I look at a Sky TV dish and it seems parabolic. The radio/tv waves are
reflected off it and brought to focus at the reciever. To convert this
dish into a mirror, I assemble a large number of CDs that reflect
light decently, cut them up to small pieces and stick them along the
dish without leaving any gaps. I now have a parabolic mirror whose
radius is the radius of the dish with focal point at the reciever. I
replace the reciever with a secondary mirror and direct the light to a
focusser where an eyepiece can be fitted. Have I got a telescope?

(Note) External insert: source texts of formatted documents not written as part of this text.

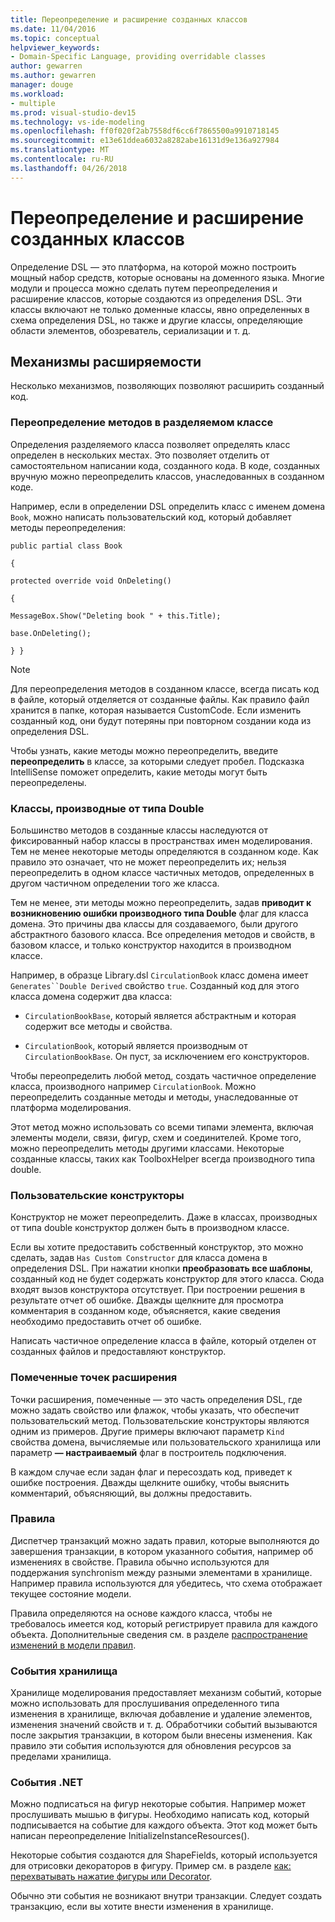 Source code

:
 ```yaml
---
title: Переопределение и расширение созданных классов
ms.date: 11/04/2016
ms.topic: conceptual
helpviewer_keywords:
- Domain-Specific Language, providing overridable classes
author: gewarren
ms.author: gewarren
manager: douge
ms.workload:
- multiple
ms.prod: visual-studio-dev15
ms.technology: vs-ide-modeling
ms.openlocfilehash: ff0f020f2ab7558df6cc6f7865500a9910718145
ms.sourcegitcommit: e13e61ddea6032a8282abe16131d9e136a927984
ms.translationtype: MT
ms.contentlocale: ru-RU
ms.lasthandoff: 04/26/2018
---
```

# <a name="overriding-and-extending-the-generated-classes"></a>Переопределение и расширение созданных классов
Определение DSL — это платформа, на которой можно построить мощный набор средств, которые основаны на доменного языка. Многие модули и процесса можно сделать путем переопределения и расширение классов, которые создаются из определения DSL. Эти классы включают не только доменные классы, явно определенных в схема определения DSL, но также и другие классы, определяющие области элементов, обозреватель, сериализации и т. д.

## <a name="extensibility-mechanisms"></a>Механизмы расширяемости
 Несколько механизмов, позволяющих позволяют расширить созданный код.

### <a name="overriding-methods-in-a-partial-class"></a>Переопределение методов в разделяемом классе
 Определения разделяемого класса позволяет определять класс определен в нескольких местах. Это позволяет отделить от самостоятельном написании кода, созданного кода. В коде, созданных вручную можно переопределить классов, унаследованных в созданном коде.

 Например, если в определении DSL определить класс с именем домена `Book`, можно написать пользовательский код, который добавляет методы переопределения:

 `public partial class Book`

 `{`

 `protected override void OnDeleting()`

 `{`

 `MessageBox.Show("Deleting book " + this.Title);`

 `base.OnDeleting();`

 `} }`

> [!NOTE]
>  Для переопределения методов в созданном классе, всегда писать код в файле, который отделяется от созданные файлы. Как правило файл хранится в папке, которая называется CustomCode. Если изменить созданный код, они будут потеряны при повторном создании кода из определения DSL.

 Чтобы узнать, какие методы можно переопределить, введите **переопределить** в классе, за которыми следует пробел. Подсказка IntelliSense поможет определить, какие методы могут быть переопределены.

### <a name="double-derived-classes"></a>Классы, производные от типа Double
 Большинство методов в созданные классы наследуются от фиксированный набор классы в пространствах имен моделирования. Тем не менее некоторые методы определяются в созданном коде. Как правило это означает, что не может переопределить их; нельзя переопределить в одном классе частичных методов, определенных в другом частичном определении того же класса.

 Тем не менее, эти методы можно переопределить, задав **приводит к возникновению ошибки производного типа Double** флаг для класса домена. Это причины два классы для создаваемого, были другого абстрактного базового класса. Все определения методов и свойств, в базовом классе, и только конструктор находится в производном классе.

 Например, в образце Library.dsl `CirculationBook` класс домена имеет `Generates``Double Derived` свойство `true`. Созданный код для этого класса домена содержит два класса:

-   `CirculationBookBase`, который является абстрактным и которая содержит все методы и свойства.

-   `CirculationBook`, который является производным от `CirculationBookBase`. Он пуст, за исключением его конструкторов.

 Чтобы переопределить любой метод, создать частичное определение класса, производного например `CirculationBook`. Можно переопределить созданные методы и методы, унаследованные от платформа моделирования.

 Этот метод можно использовать со всеми типами элемента, включая элементы модели, связи, фигур, схем и соединителей. Кроме того, можно переопределить методы другими классами. Некоторые созданные классы, таких как ToolboxHelper всегда производного типа double.

### <a name="custom-constructors"></a>Пользовательские конструкторы
 Конструктор не может переопределить. Даже в классах, производных от типа double конструктор должен быть в производном классе.

 Если вы хотите предоставить собственный конструктор, это можно сделать, задав `Has Custom Constructor` для класса домена в определения DSL. При нажатии кнопки **преобразовать все шаблоны**, созданный код не будет содержать конструктор для этого класса. Сюда входят вызов конструктора отсутствует. При построении решения в результате отчет об ошибке. Дважды щелкните для просмотра комментария в созданном коде, объясняется, какие сведения необходимо предоставить отчет об ошибке.

 Написать частичное определение класса в файле, который отделен от созданных файлов и предоставляют конструктор.

### <a name="flagged-extension-points"></a>Помеченные точек расширения
 Точки расширения, помеченные — это часть определения DSL, где можно задать свойство или флажок, чтобы указать, что обеспечит пользовательский метод. Пользовательские конструкторы являются одним из примеров. Другие примеры включают параметр `Kind` свойства домена, вычисляемые или пользовательского хранилища или параметр **— настраиваемый** флаг в построитель подключения.

 В каждом случае если задан флаг и пересоздать код, приведет к ошибке построения. Дважды щелкните ошибку, чтобы выяснить комментарий, объясняющий, вы должны предоставить.

### <a name="rules"></a>Правила
 Диспетчер транзакций можно задать правил, которые выполняются до завершения транзакции, в котором указанного события, например об изменениях в свойстве. Правила обычно используются для поддержания synchronism между разными элементами в хранилище. Например правила используются для убедитесь, что схема отображает текущее состояние модели.

 Правила определяются на основе каждого класса, чтобы не требовалось имеется код, который регистрирует правила для каждого объекта. Дополнительные сведения см. в разделе [распространение изменений в модели правил](../modeling/rules-propagate-changes-within-the-model.md).

### <a name="store-events"></a>События хранилища
 Хранилище моделирования предоставляет механизм событий, которые можно использовать для прослушивания определенного типа изменения в хранилище, включая добавление и удаление элементов, изменения значений свойств и т. д. Обработчики событий вызываются после закрытия транзакции, в котором были внесены изменения. Как правило эти события используются для обновления ресурсов за пределами хранилища.

### <a name="net-events"></a>События .NET
 Можно подписаться на фигур некоторые события. Например может прослушивать мышью в фигуры. Необходимо написать код, который подписывается на событие для каждого объекта. Этот код может быть написан переопределение InitializeInstanceResources().

 Некоторые события создаются для ShapeFields, который используется для отрисовки декораторов в фигуру. Пример см. в разделе [как: перехватывать нажатие фигуры или Decorator](../modeling/how-to-intercept-a-click-on-a-shape-or-decorator.md).

 Обычно эти события не возникают внутри транзакции. Следует создать транзакцию, если вы хотите внести изменения в хранилище. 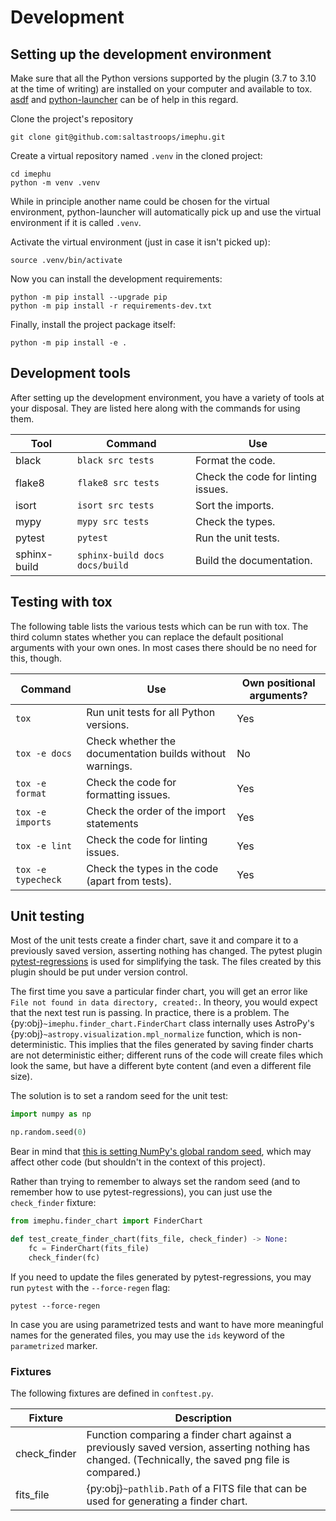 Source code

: # Development

## Setting up the development environment

Make sure that all the Python versions supported by the plugin (3.7 to 3.10 at the time of writing) are installed on your computer and available to tox. [asdf](https://asdf-vm.com) and [python-launcher](https://github.com/brettcannon/python-launcher) can be of help in this regard.

Clone the project's repository

```shell
git clone git@github.com:saltastroops/imephu.git
```

Create a virtual repository named `.venv` in the cloned project:

```shell
cd imephu
python -m venv .venv
```

While in principle another name could be chosen for the virtual environment, python-launcher will automatically pick up and use the virtual environment if it is called `.venv`.

Activate the virtual environment (just in case it isn't picked up):

```shell
source .venv/bin/activate
```

Now you can install the development requirements:

```shell
python -m pip install --upgrade pip
python -m pip install -r requirements-dev.txt
```

Finally, install the project package itself:

```shell
python -m pip install -e .
```

## Development tools

After setting up the development environment, you have a variety of tools at your disposal. They are listed here along with the commands for using them.

Tool | Command | Use
--- | --- | ---
black | `black src tests` | Format the code.
flake8 | `flake8 src tests` | Check the code for linting issues.
isort | `isort src tests` | Sort the imports.
mypy | `mypy src tests` | Check the types.
pytest | `pytest` | Run the unit tests.
sphinx-build | `sphinx-build docs docs/build` | Build the documentation.

## Testing with tox

The following table lists the various tests which can be run with tox. The third column states whether you can replace the default positional arguments with your own ones. In most cases there should be no need for this, though.

Command | Use | Own positional arguments?
--- | --- | ---
`tox` | Run unit tests for all Python versions. | Yes
`tox -e docs` | Check whether the documentation builds without warnings. | No
`tox -e format` | Check the code for formatting issues. | Yes
`tox -e imports` | Check the order of the import statements | Yes
`tox -e lint` | Check the code for linting issues. | Yes
`tox -e typecheck` | Check the types in the code (apart from tests). | Yes

## Unit testing

Most of the unit tests create a finder chart, save it and compare it to a previously saved version, asserting nothing has changed. The pytest plugin [pytest-regressions](https://pytest-regressions.readthedocs.io/en/latest/overview.html) is used for simplifying the task. The files created by this plugin should be put under version control.

The first time you save a particular finder chart, you will get an error like `File not found in data directory, created:`. In theory, you would expect that the next test run is passing. In practice, there is a problem. The {py:obj}`~imephu.finder_chart.FinderChart` class internally uses AstroPy's {py:obj}`~astropy.visualization.mpl_normalize` function, which is non-deterministic. This implies that the files generated by saving finder charts are not deterministic either; different runs of the code will create files which look the same, but have a different byte content (and even a different file size).

The solution is to set a random seed for the unit test:

```python
import numpy as np

np.random.seed(0)
```

Bear in mind that [this is setting NumPy's global random seed](https://towardsdatascience.com/stop-using-numpy-random-seed-581a9972805f), which may affect other code (but shouldn't in the context of this project).

Rather than trying to remember to always set the random seed (and to remember how to use pytest-regressions), you can just use the `check_finder` fixture:

```python
from imephu.finder_chart import FinderChart

def test_create_finder_chart(fits_file, check_finder) -> None:
    fc = FinderChart(fits_file)
    check_finder(fc)
```

If you need to update the files generated by pytest-regressions, you may run `pytest` with the `--force-regen` flag:

```shell
pytest --force-regen
```

In case you are using parametrized tests and want to have more meaningful names for the generated files, you may use the `ids` keyword of the `parametrized` marker. 

### Fixtures

The following fixtures are defined in `conftest.py`.

Fixture | Description
--- | ---
check_finder | Function comparing a finder chart against a previously saved version, asserting nothing has changed. (Technically, the saved png file is compared.)
fits_file | {py:obj}`~pathlib.Path` of a FITS file that can be used for generating a finder chart. 
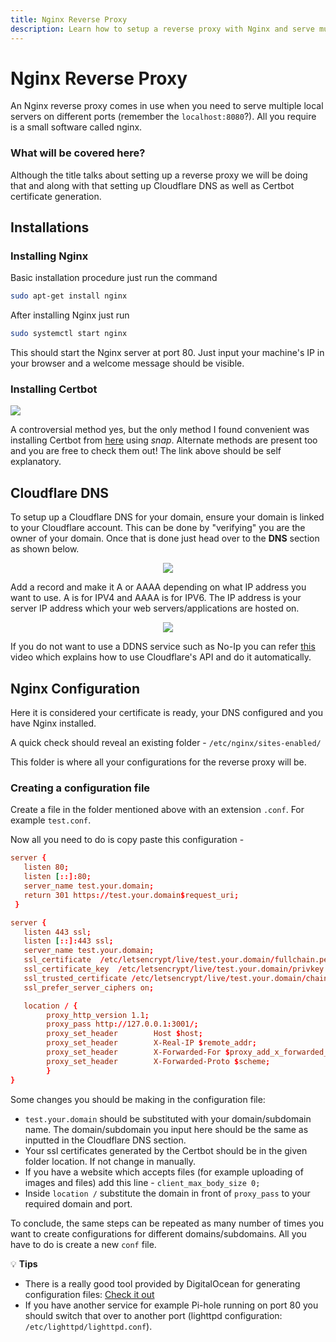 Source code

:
 ```yaml
---
title: Nginx Reverse Proxy
description: Learn how to setup a reverse proxy with Nginx and serve multiple local websites from a single server.
---
```


# Nginx Reverse Proxy
An Nginx reverse proxy comes in use when you need to serve multiple local servers on different ports (remember the `localhost:8080`?). All you require is a small software called nginx.

### What will be covered here?
Although the title talks about setting up a reverse proxy we will be doing that and along with that setting up Cloudflare DNS as well as Certbot certificate generation.

## Installations
### Installing Nginx
Basic installation procedure just run the command 
```bash
sudo apt-get install nginx
```

After installing Nginx just run 
```bash
sudo systemctl start nginx
```
This should start the Nginx server at port 80. Just input your machine's IP in your browser and a welcome message should be visible.

### Installing Certbot
<div>
<img src="https://i.imgur.com/K5841WW.png">
</div>

A controversial method yes, but the only method I found convenient was installing Certbot from [here](https://certbot.eff.org/lets-encrypt/) using *snap*. Alternate methods are present too and you are free to check them out! The link above should be self explanatory.

## Cloudflare DNS
To setup up a Cloudflare DNS for your domain, ensure your domain is linked to your Cloudflare account. This can be done by "verifying" you are the owner of your domain. Once that is done just head over to the **DNS** section as shown below.

<div align=center>
<img src="https://i.imgur.com/8LGmJC9.png">
</div>

Add a record and make it A or AAAA depending on what IP address you want to use. A is for IPV4 and AAAA is for IPV6. The IP address is your server IP address which your web servers/applications are hosted on.

<div align=center>
<img src="https://i.imgur.com/tq4l1Jp.png">
</div>

If you do not want to use a DDNS service such as No-Ip you can refer [this](https://www.youtube.com/watch?v=rI-XxnyWFnM) video which explains how to use Cloudflare's API and do it automatically.

## Nginx Configuration
Here it is considered your certificate is ready, your DNS configured and you have Nginx installed.

A quick check should reveal an existing folder - `/etc/nginx/sites-enabled/`

This folder is where all your configurations for the reverse proxy will be.

### Creating a configuration file
Create a file in the folder mentioned above with an extension `.conf`. For example `test.conf`.

Now all you need to do is copy paste this configuration -
```conf
server {
   listen 80;
   listen [::]:80;
   server_name test.your.domain;
   return 301 https://test.your.domain$request_uri;
 }

server {
   listen 443 ssl;
   listen [::]:443 ssl;
   server_name test.your.domain;
   ssl_certificate  /etc/letsencrypt/live/test.your.domain/fullchain.pem;
   ssl_certificate_key  /etc/letsencrypt/live/test.your.domain/privkey.pem;
   ssl_trusted_certificate /etc/letsencrypt/live/test.your.domain/chain.pem;
   ssl_prefer_server_ciphers on;

   location / {
        proxy_http_version 1.1;
        proxy_pass http://127.0.0.1:3001/;
        proxy_set_header        Host $host;
        proxy_set_header        X-Real-IP $remote_addr;
        proxy_set_header        X-Forwarded-For $proxy_add_x_forwarded_for;
        proxy_set_header        X-Forwarded-Proto $scheme;
        }
}
```

Some changes you should be making in the configuration file:

- `test.your.domain` should be substituted with your domain/subdomain name. The domain/subdomain you input here should be the same as inputted in the Cloudflare DNS section.
- Your ssl certificates generated by the Certbot should be in the given folder location. If not change in manually.
- If you have a website which accepts files (for example uploading of images and files) add this line - `client_max_body_size 0;`
- Inside `location /` substitute the domain in front of `proxy_pass` to your required domain and port.

To conclude, the same steps can be repeated as many number of times you want to create configurations for different domains/subdomains. All you have to do is create a new `conf` file.

💡 **Tips**

- There is a really good tool provided by DigitalOcean for generating configuration files: [Check it out](https://github.com/digitalocean/nginxconfig.io)
- If you have another service for example Pi-hole running on port 80 you should switch that over to another port (lighttpd configuration: `/etc/lighttpd/lighttpd.conf`). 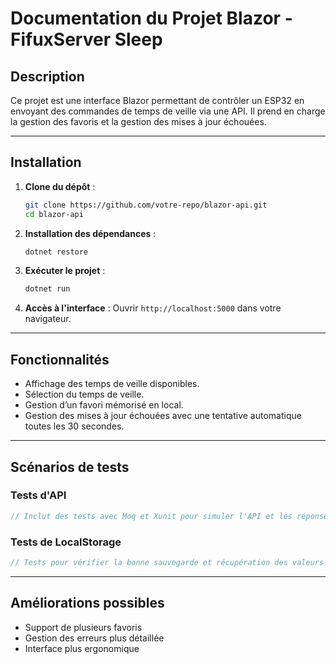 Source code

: # Documentation du Projet Blazor - FifuxServer Sleep

## Description

Ce projet est une interface Blazor permettant de contrôler un ESP32 en envoyant des commandes de temps de veille via une API. Il prend en charge la gestion des favoris et la gestion des mises à jour échouées.

---

## Installation

1. **Clone du dépôt** :
   ```bash
   git clone https://github.com/votre-repo/blazor-api.git
   cd blazor-api
   ```

2. **Installation des dépendances** :
   ```bash
   dotnet restore
   ```

3. **Exécuter le projet** :
   ```bash
   dotnet run
   ```

4. **Accès à l'interface** :
   Ouvrir `http://localhost:5000` dans votre navigateur.

---

## Fonctionnalités

- Affichage des temps de veille disponibles.
- Sélection du temps de veille.
- Gestion d’un favori mémorisé en local.
- Gestion des mises à jour échouées avec une tentative automatique toutes les 30 secondes.

---

## Scénarios de tests

### Tests d'API
```csharp
// Inclut des tests avec Moq et Xunit pour simuler l'API et les réponses HTTP
```

### Tests de LocalStorage
```csharp
// Tests pour vérifier la bonne sauvegarde et récupération des valeurs dans le stockage local
```

---

## Améliorations possibles

- Support de plusieurs favoris
- Gestion des erreurs plus détaillée
- Interface plus ergonomique
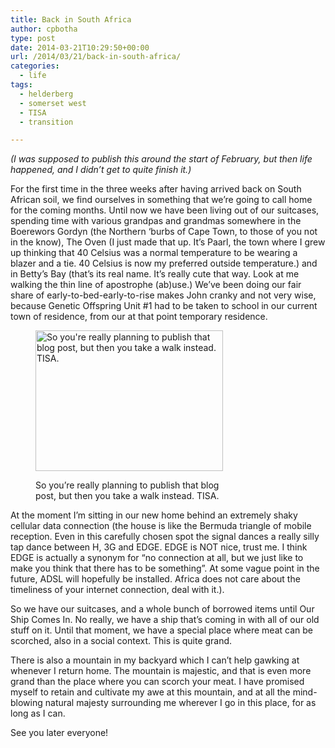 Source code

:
```yaml
---
title: Back in South Africa
author: cpbotha
type: post
date: 2014-03-21T10:29:50+00:00
url: /2014/03/21/back-in-south-africa/
categories:
  - life
tags:
  - helderberg
  - somerset west
  - TISA
  - transition

---
```

_(I was supposed to publish this around the start of February, but then life happened, and I didn&#8217;t get to quite finish it.)_

For the first time in the three weeks after having arrived back on South African soil, we find ourselves in something that we&#8217;re going to call home for the coming months. Until now we have been living out of our suitcases, spending time with various grandpas and grandmas somewhere in the Boerewors Gordyn (the Northern &#8216;burbs of Cape Town, to those of you not in the know), The Oven (I just made that up. It&#8217;s Paarl, the town where I grew up thinking that 40 Celsius was a normal temperature to be wearing a blazer and a tie. 40 Celsius is now my preferred outside temperature.) and in Betty&#8217;s Bay (that&#8217;s its real name. It&#8217;s really cute that way. Look at me walking the thin line of apostrophe (ab)use.) We&#8217;ve been doing our fair share of early-to-bed-early-to-rise makes John cranky and not very wise, because Genetic Offspring Unit #1 had to be taken to school in our current town of residence, from our at that point temporary residence.<figure id="attachment_1834" aria-describedby="caption-attachment-1834" style="width: 300px" class="wp-caption aligncenter"><a href="http://cpbotha.net/wp-content/uploads/2014/03/taking_a_walk_bbay.jpg" data-rel="lightbox-image-0" data-rl_title="" data-rl_caption="" title="">

<img data-attachment-id="1834" data-permalink="https://cpbotha.net/2014/03/21/back-in-south-africa/taking_a_walk_bbay/" data-orig-file="https://cpbotha.net/wp-content/uploads/2014/03/taking_a_walk_bbay.jpg" data-orig-size="1920,1440" data-comments-opened="1" data-image-meta="{&quot;aperture&quot;:&quot;2.65&quot;,&quot;credit&quot;:&quot;&quot;,&quot;camera&quot;:&quot;Nexus 4&quot;,&quot;caption&quot;:&quot;&quot;,&quot;created_timestamp&quot;:&quot;1391941045&quot;,&quot;copyright&quot;:&quot;&quot;,&quot;focal_length&quot;:&quot;4.6&quot;,&quot;iso&quot;:&quot;100&quot;,&quot;shutter_speed&quot;:&quot;0.00060024009603842&quot;,&quot;title&quot;:&quot;&quot;}" data-image-title="taking_a_walk_bbay" data-image-description="" data-medium-file="https://cpbotha.net/wp-content/uploads/2014/03/taking_a_walk_bbay-300x225.jpg" data-large-file="https://cpbotha.net/wp-content/uploads/2014/03/taking_a_walk_bbay-1024x768.jpg" class="size-medium wp-image-1834" alt="So you're really planning to publish that blog post, but then you take a walk instead. TISA." src="http://cpbotha.net/wp-content/uploads/2014/03/taking_a_walk_bbay-300x225.jpg" width="300" height="225" srcset="https://cpbotha.net/wp-content/uploads/2014/03/taking_a_walk_bbay-300x225.jpg 300w, https://cpbotha.net/wp-content/uploads/2014/03/taking_a_walk_bbay-1024x768.jpg 1024w, https://cpbotha.net/wp-content/uploads/2014/03/taking_a_walk_bbay-535x401.jpg 535w" sizes="(max-width: 300px) 85vw, 300px" /></a><figcaption id="caption-attachment-1834" class="wp-caption-text">So you&#8217;re really planning to publish that blog post, but then you take a walk instead. TISA.</figcaption></figure> 

At the moment I&#8217;m sitting in our new home behind an extremely shaky cellular data connection (the house is like the Bermuda triangle of mobile reception. Even in this carefully chosen spot the signal dances a really silly tap dance between H, 3G and EDGE. EDGE is NOT nice, trust me. I think EDGE is actually a synonym for &#8220;no connection at all, but we just like to make you think that there has to be something&#8221;. At some vague point in the future, ADSL will hopefully be installed. Africa does not care about the timeliness of your internet connection, deal with it.).

So we have our suitcases, and a whole bunch of borrowed items until Our Ship Comes In. No really, we have a ship that&#8217;s coming in with all of our old stuff on it. Until that moment, we have a special place where meat can be scorched, also in a social context. This is quite grand.

There is also a mountain in my backyard which I can&#8217;t help gawking at whenever I return home. The mountain is majestic, and that is even more grand than the place where you can scorch your meat. I have promised myself to retain and cultivate my awe at this mountain, and at all the mind-blowing natural majesty surrounding me wherever I go in this place, for as long as I can.

See you later everyone!
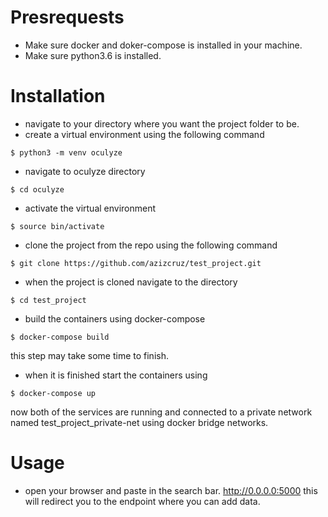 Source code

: # Presrequests
* Make sure docker and doker-compose is installed in your machine.
* Make sure python3.6 is installed.

# Installation
* navigate to your directory where you want the project folder to be.
* create a virtual environment using the following command
```shell
$ python3 -m venv oculyze
```
* navigate to oculyze directory
```shell 
$ cd oculyze
```
* activate the virtual environment
```shell
$ source bin/activate
```
* clone the project from the repo using the following command
```shell
$ git clone https://github.com/azizcruz/test_project.git
```
* when the project is cloned navigate to the directory
```shell 
$ cd test_project
```
* build the containers using docker-compose
```shell
$ docker-compose build 
```
this step may take some time to finish.
* when it is finished start the containers using
```shell
$ docker-compose up 
```
now both of the services are running and connected to a private network named test_project_private-net using docker bridge networks.

# Usage
* open your browser and paste in the search bar.
http://0.0.0.0:5000
this will redirect you to the endpoint where you can add data.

Sure, for lambda ~0.1m, if you use small pieces of "mirror".

What kind of "light" did you wanna look at?

You'd do better at smaller wavelengths to glue aluminium foil to the
dish; then you might be ok at lambda above a centimetre or two.

But then, at these long wavelengths, you might as well just use the
dish "unadorned", because the reflectivity in visible light isn't going
to be much of an indicator of its reflectivity at these much longer
wavelengths. So there's no point gluing stuff to the dish, I reckon.

The key thing here, assuming the underlying dish's "figure" is a good
parabola, is the "roughness" (RMS deviation from true parabola) compared to
lambda. The lower the value of (RMS "roughness" / lambda), the better,
assuming equal reflectivity at lambda in all cases.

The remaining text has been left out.